TASK REQUIREMENTS: If a record holds a picture, leave the picture out and repeat everything else exactly.

RECORDS TO USE:
....
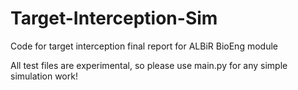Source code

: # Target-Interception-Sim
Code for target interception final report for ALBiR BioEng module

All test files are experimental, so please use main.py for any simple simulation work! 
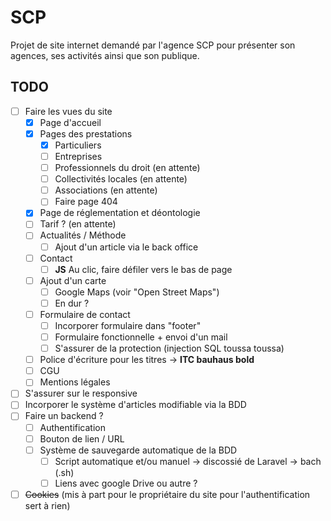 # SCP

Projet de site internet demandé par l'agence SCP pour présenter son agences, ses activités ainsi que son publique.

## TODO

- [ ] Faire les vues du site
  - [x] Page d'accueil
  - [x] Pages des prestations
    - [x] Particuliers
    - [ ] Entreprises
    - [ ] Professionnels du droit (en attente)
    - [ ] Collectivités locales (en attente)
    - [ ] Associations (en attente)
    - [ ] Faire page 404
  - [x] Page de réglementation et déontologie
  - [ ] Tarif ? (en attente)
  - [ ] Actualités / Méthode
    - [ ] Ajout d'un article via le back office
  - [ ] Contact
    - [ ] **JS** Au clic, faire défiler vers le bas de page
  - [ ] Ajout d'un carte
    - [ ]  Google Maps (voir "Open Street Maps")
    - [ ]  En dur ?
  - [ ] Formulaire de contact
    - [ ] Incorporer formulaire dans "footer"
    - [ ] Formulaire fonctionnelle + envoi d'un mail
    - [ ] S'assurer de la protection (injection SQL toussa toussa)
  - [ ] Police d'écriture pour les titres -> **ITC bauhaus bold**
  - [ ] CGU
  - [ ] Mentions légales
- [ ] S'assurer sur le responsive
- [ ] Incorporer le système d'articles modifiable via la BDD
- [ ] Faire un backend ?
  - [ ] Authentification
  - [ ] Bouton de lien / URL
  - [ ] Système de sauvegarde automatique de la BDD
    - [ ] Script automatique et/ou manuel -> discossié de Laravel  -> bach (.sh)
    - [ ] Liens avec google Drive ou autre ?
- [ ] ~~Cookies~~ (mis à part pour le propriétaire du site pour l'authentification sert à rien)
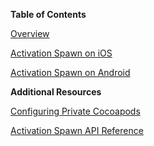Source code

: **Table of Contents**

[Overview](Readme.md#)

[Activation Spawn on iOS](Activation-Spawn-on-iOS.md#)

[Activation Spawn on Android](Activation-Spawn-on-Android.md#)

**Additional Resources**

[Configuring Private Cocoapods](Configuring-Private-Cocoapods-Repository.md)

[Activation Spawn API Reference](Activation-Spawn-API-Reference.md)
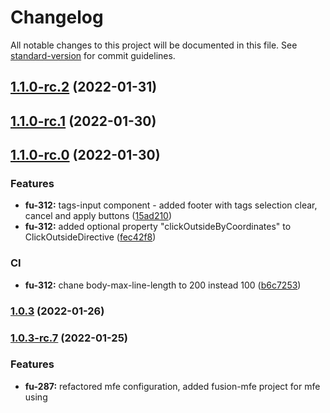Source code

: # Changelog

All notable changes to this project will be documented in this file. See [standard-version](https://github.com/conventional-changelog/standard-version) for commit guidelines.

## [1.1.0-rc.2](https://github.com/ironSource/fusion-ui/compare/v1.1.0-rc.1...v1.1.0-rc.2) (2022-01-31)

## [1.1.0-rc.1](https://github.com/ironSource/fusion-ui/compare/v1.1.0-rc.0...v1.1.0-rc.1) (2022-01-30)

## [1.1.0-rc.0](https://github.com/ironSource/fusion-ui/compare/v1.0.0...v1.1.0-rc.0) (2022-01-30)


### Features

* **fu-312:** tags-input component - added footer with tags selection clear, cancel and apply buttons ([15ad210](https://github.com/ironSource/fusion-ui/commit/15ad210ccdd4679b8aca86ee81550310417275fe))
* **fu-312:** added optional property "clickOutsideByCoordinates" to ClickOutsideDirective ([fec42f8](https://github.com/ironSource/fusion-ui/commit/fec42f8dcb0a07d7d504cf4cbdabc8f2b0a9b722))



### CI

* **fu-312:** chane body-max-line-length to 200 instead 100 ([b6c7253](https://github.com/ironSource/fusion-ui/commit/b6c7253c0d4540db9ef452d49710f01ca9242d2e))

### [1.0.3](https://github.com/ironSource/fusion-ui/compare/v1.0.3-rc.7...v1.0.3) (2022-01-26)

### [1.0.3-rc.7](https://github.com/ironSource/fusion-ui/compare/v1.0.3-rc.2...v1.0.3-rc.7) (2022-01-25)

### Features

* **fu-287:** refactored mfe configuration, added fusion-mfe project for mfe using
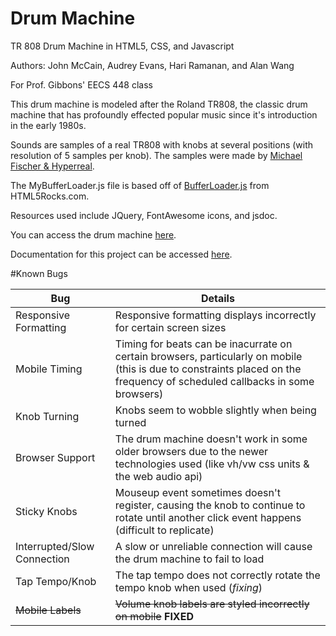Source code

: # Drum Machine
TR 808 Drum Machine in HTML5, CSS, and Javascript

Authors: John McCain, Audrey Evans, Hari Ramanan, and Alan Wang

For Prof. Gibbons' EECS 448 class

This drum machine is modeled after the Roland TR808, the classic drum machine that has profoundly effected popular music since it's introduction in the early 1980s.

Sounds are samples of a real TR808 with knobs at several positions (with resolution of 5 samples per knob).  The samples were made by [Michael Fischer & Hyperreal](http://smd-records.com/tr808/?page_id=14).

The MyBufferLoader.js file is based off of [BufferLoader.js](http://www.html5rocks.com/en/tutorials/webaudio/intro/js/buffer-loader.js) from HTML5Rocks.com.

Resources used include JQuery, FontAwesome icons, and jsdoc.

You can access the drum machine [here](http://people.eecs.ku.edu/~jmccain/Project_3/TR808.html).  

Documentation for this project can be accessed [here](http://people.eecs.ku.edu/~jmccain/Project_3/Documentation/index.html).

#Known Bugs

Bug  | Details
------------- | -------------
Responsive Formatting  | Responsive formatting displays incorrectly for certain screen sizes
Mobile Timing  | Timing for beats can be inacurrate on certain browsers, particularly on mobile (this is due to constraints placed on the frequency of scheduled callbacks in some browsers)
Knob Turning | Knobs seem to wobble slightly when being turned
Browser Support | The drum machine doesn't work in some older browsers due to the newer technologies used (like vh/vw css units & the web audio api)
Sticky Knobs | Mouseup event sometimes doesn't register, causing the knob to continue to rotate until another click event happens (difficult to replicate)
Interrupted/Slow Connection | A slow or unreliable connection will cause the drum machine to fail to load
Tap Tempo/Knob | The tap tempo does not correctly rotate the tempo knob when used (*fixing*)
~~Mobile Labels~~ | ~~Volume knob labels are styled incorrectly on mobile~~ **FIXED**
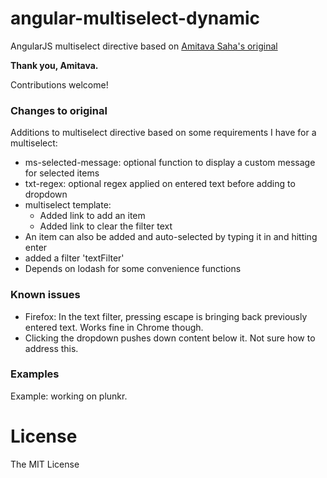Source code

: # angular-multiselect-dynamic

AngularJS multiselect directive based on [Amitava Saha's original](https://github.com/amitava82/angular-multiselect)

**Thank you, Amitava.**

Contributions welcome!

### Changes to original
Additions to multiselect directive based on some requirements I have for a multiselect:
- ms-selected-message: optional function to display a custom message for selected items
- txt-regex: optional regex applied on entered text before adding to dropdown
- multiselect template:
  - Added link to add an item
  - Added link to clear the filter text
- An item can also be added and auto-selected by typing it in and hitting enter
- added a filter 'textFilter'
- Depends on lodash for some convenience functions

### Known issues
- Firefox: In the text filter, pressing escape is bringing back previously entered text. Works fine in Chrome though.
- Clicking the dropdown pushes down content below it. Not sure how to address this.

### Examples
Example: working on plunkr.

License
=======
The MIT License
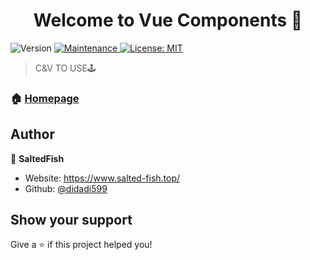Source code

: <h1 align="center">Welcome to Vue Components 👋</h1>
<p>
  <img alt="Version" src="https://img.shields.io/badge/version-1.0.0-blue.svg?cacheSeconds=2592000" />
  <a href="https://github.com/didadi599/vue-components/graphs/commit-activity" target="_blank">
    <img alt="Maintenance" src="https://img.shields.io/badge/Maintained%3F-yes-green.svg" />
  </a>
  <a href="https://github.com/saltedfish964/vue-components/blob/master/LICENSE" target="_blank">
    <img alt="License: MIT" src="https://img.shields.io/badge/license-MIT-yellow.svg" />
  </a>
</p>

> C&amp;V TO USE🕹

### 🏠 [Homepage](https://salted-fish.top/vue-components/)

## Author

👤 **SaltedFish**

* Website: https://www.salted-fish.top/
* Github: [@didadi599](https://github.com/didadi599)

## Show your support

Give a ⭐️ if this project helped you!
....
TASK SOLUTION:
Source code

: # Target-Interception-Sim
Code for target interception final report for ALBiR BioEng module

All test files are experimental, so please use main.py for any simple simulation work! 
 # SCP

Projet de site internet demandé par l'agence SCP pour présenter son agences, ses activités ainsi que son publique.

## TODO

- [ ] Faire les vues du site
  - [x] Page d'accueil
  - [x] Pages des prestations
    - [x] Particuliers
    - [ ] Entreprises
    - [ ] Professionnels du droit (en attente)
    - [ ] Collectivités locales (en attente)
    - [ ] Associations (en attente)
    - [ ] Faire page 404
  - [x] Page de réglementation et déontologie
  - [ ] Tarif ? (en attente)
  - [ ] Actualités / Méthode
    - [ ] Ajout d'un article via le back office
  - [ ] Contact
    - [ ] **JS** Au clic, faire défiler vers le bas de page
  - [ ] Ajout d'un carte
    - [ ]  Google Maps (voir "Open Street Maps")
    - [ ]  En dur ?
  - [ ] Formulaire de contact
    - [ ] Incorporer formulaire dans "footer"
    - [ ] Formulaire fonctionnelle + envoi d'un mail
    - [ ] S'assurer de la protection (injection SQL toussa toussa)
  - [ ] Police d'écriture pour les titres -> **ITC bauhaus bold**
  - [ ] CGU
  - [ ] Mentions légales
- [ ] S'assurer sur le responsive
- [ ] Incorporer le système d'articles modifiable via la BDD
- [ ] Faire un backend ?
  - [ ] Authentification
  - [ ] Bouton de lien / URL
  - [ ] Système de sauvegarde automatique de la BDD
    - [ ] Script automatique et/ou manuel -> discossié de Laravel  -> bach (.sh)
    - [ ] Liens avec google Drive ou autre ?
- [ ] ~~Cookies~~ (mis à part pour le propriétaire du site pour l'authentification sert à rien)
Source code

: **Table of Contents**

[Overview](Readme.md#)

[Activation Spawn on iOS](Activation-Spawn-on-iOS.md#)

[Activation Spawn on Android](Activation-Spawn-on-Android.md#)

**Additional Resources**

[Configuring Private Cocoapods](Configuring-Private-Cocoapods-Repository.md)

[Activation Spawn API Reference](Activation-Spawn-API-Reference.md)
Source code

: # Changelog

All notable changes to this project will be documented in this file. See [standard-version](https://github.com/conventional-changelog/standard-version) for commit guidelines.

## [1.1.0-rc.2](https://github.com/ironSource/fusion-ui/compare/v1.1.0-rc.1...v1.1.0-rc.2) (2022-01-31)

## [1.1.0-rc.1](https://github.com/ironSource/fusion-ui/compare/v1.1.0-rc.0...v1.1.0-rc.1) (2022-01-30)

## [1.1.0-rc.0](https://github.com/ironSource/fusion-ui/compare/v1.0.0...v1.1.0-rc.0) (2022-01-30)


### Features

* **fu-312:** tags-input component - added footer with tags selection clear, cancel and apply buttons ([15ad210](https://github.com/ironSource/fusion-ui/commit/15ad210ccdd4679b8aca86ee81550310417275fe))
* **fu-312:** added optional property "clickOutsideByCoordinates" to ClickOutsideDirective ([fec42f8](https://github.com/ironSource/fusion-ui/commit/fec42f8dcb0a07d7d504cf4cbdabc8f2b0a9b722))



### CI

* **fu-312:** chane body-max-line-length to 200 instead 100 ([b6c7253](https://github.com/ironSource/fusion-ui/commit/b6c7253c0d4540db9ef452d49710f01ca9242d2e))

### [1.0.3](https://github.com/ironSource/fusion-ui/compare/v1.0.3-rc.7...v1.0.3) (2022-01-26)

### [1.0.3-rc.7](https://github.com/ironSource/fusion-ui/compare/v1.0.3-rc.2...v1.0.3-rc.7) (2022-01-25)

### Features

* **fu-287:** refactored mfe configuration, added fusion-mfe project for mfe using
Source code

: # Drum Machine
TR 808 Drum Machine in HTML5, CSS, and Javascript

Authors: John McCain, Audrey Evans, Hari Ramanan, and Alan Wang

For Prof. Gibbons' EECS 448 class

This drum machine is modeled after the Roland TR808, the classic drum machine that has profoundly effected popular music since it's introduction in the early 1980s.

Sounds are samples of a real TR808 with knobs at several positions (with resolution of 5 samples per knob).  The samples were made by [Michael Fischer & Hyperreal](http://smd-records.com/tr808/?page_id=14).

The MyBufferLoader.js file is based off of [BufferLoader.js](http://www.html5rocks.com/en/tutorials/webaudio/intro/js/buffer-loader.js) from HTML5Rocks.com.

Resources used include JQuery, FontAwesome icons, and jsdoc.

You can access the drum machine [here](http://people.eecs.ku.edu/~jmccain/Project_3/TR808.html).  

Documentation for this project can be accessed [here](http://people.eecs.ku.edu/~jmccain/Project_3/Documentation/index.html).

#Known Bugs

Bug  | Details
------------- | -------------
Responsive Formatting  | Responsive formatting displays incorrectly for certain screen sizes
Mobile Timing  | Timing for beats can be inacurrate on certain browsers, particularly on mobile (this is due to constraints placed on the frequency of scheduled callbacks in some browsers)
Knob Turning | Knobs seem to wobble slightly when being turned
Browser Support | The drum machine doesn't work in some older browsers due to the newer technologies used (like vh/vw css units & the web audio api)
Sticky Knobs | Mouseup event sometimes doesn't register, causing the knob to continue to rotate until another click event happens (difficult to replicate)
Interrupted/Slow Connection | A slow or unreliable connection will cause the drum machine to fail to load
Tap Tempo/Knob | The tap tempo does not correctly rotate the tempo knob when used (*fixing*)
~~Mobile Labels~~ | ~~Volume knob labels are styled incorrectly on mobile~~ **FIXED**
Source code

: # angular-multiselect-dynamic

AngularJS multiselect directive based on [Amitava Saha's original](https://github.com/amitava82/angular-multiselect)

**Thank you, Amitava.**

Contributions welcome!

### Changes to original
Additions to multiselect directive based on some requirements I have for a multiselect:
- ms-selected-message: optional function to display a custom message for selected items
- txt-regex: optional regex applied on entered text before adding to dropdown
- multiselect template:
  - Added link to add an item
  - Added link to clear the filter text
- An item can also be added and auto-selected by typing it in and hitting enter
- added a filter 'textFilter'
- Depends on lodash for some convenience functions

### Known issues
- Firefox: In the text filter, pressing escape is bringing back previously entered text. Works fine in Chrome though.
- Clicking the dropdown pushes down content below it. Not sure how to address this.

### Examples
Example: working on plunkr.

License
=======
The MIT License
Source code

: <h1 align="center">Welcome to Vue Components 👋</h1>
<p>
  <img alt="Version" src="https://img.shields.io/badge/version-1.0.0-blue.svg?cacheSeconds=2592000" />
  <a href="https://github.com/didadi599/vue-components/graphs/commit-activity" target="_blank">
    <img alt="Maintenance" src="https://img.shields.io/badge/Maintained%3F-yes-green.svg" />
  </a>
  <a href="https://github.com/saltedfish964/vue-components/blob/master/LICENSE" target="_blank">
    <img alt="License: MIT" src="https://img.shields.io/badge/license-MIT-yellow.svg" />
  </a>
</p>

> C&amp;V TO USE🕹

### 🏠 [Homepage](https://salted-fish.top/vue-components/)

## Author

👤 **SaltedFish**

* Website: https://www.salted-fish.top/
* Github: [@didadi599](https://github.com/didadi599)

## Show your support

Give a ⭐️ if this project helped you!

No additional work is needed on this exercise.